It’s the kind of feeling that you have when you are moving to a new school as a boy or a girl, and you are uprooted from your framework of friendship, and you have to go that first day into a new environment. And you don’t know a single person, and you have to stand by the radiator in the hope that somebody may come and say hello to you.
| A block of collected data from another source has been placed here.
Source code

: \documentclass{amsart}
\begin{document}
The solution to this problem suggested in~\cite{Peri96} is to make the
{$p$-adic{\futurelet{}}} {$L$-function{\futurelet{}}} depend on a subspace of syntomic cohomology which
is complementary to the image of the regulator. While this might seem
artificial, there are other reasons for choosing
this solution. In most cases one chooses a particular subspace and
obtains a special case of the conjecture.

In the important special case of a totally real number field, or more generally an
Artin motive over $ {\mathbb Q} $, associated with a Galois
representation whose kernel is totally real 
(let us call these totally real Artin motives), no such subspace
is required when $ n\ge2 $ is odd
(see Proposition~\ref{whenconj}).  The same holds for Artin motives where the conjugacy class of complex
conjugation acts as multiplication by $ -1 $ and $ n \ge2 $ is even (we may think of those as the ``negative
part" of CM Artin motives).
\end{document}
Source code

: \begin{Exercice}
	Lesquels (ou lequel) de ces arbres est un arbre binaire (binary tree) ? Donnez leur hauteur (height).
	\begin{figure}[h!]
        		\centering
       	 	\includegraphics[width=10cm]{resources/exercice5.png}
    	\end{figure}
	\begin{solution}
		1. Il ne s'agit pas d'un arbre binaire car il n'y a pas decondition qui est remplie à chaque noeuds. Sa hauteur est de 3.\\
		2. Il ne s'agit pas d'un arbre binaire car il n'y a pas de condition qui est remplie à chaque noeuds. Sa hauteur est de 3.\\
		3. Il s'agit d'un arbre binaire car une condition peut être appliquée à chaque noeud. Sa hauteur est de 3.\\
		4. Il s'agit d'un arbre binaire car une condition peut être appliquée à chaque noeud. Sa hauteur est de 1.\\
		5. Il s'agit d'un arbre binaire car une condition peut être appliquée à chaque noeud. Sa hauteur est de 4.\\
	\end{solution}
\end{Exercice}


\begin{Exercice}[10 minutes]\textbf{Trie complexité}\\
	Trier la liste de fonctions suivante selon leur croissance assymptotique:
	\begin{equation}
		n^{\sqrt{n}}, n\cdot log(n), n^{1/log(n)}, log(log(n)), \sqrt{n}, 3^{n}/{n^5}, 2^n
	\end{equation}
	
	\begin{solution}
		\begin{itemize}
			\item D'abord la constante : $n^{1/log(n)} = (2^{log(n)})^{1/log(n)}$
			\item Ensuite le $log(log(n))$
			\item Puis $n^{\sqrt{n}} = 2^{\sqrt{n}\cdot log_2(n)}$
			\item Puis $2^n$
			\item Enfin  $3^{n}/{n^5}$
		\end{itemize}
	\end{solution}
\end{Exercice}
And if they don’t, you go home, and you tell your parents, “I’m never going back to that school again.” And, of course, they set that very quickly to rights, and the next day you go back, and you are desperately hoping that you won’t feel the way you felt yesterday.

It’s the feeling that you have when they give out the jerseys—having picked the soccer team, in my case—on a Friday lunchtime so that you can play on Saturday morning, and when you go to the physics lab and the games teacher assigns the positions for the day and throws, as he did, the jersey to you with your number on it, you find that the eleven jerseys have gone, and you’re still sitting there.

It’s the feeling that you have when the invitation goes out to the party, and everyone else that you know seems to have been invited, and you have been left off the list—or, in contemporary terms, that the number of your “likes” that are coming in on whatever social device you’re using is diminishing, while in the case of others it seems to be going in the other way.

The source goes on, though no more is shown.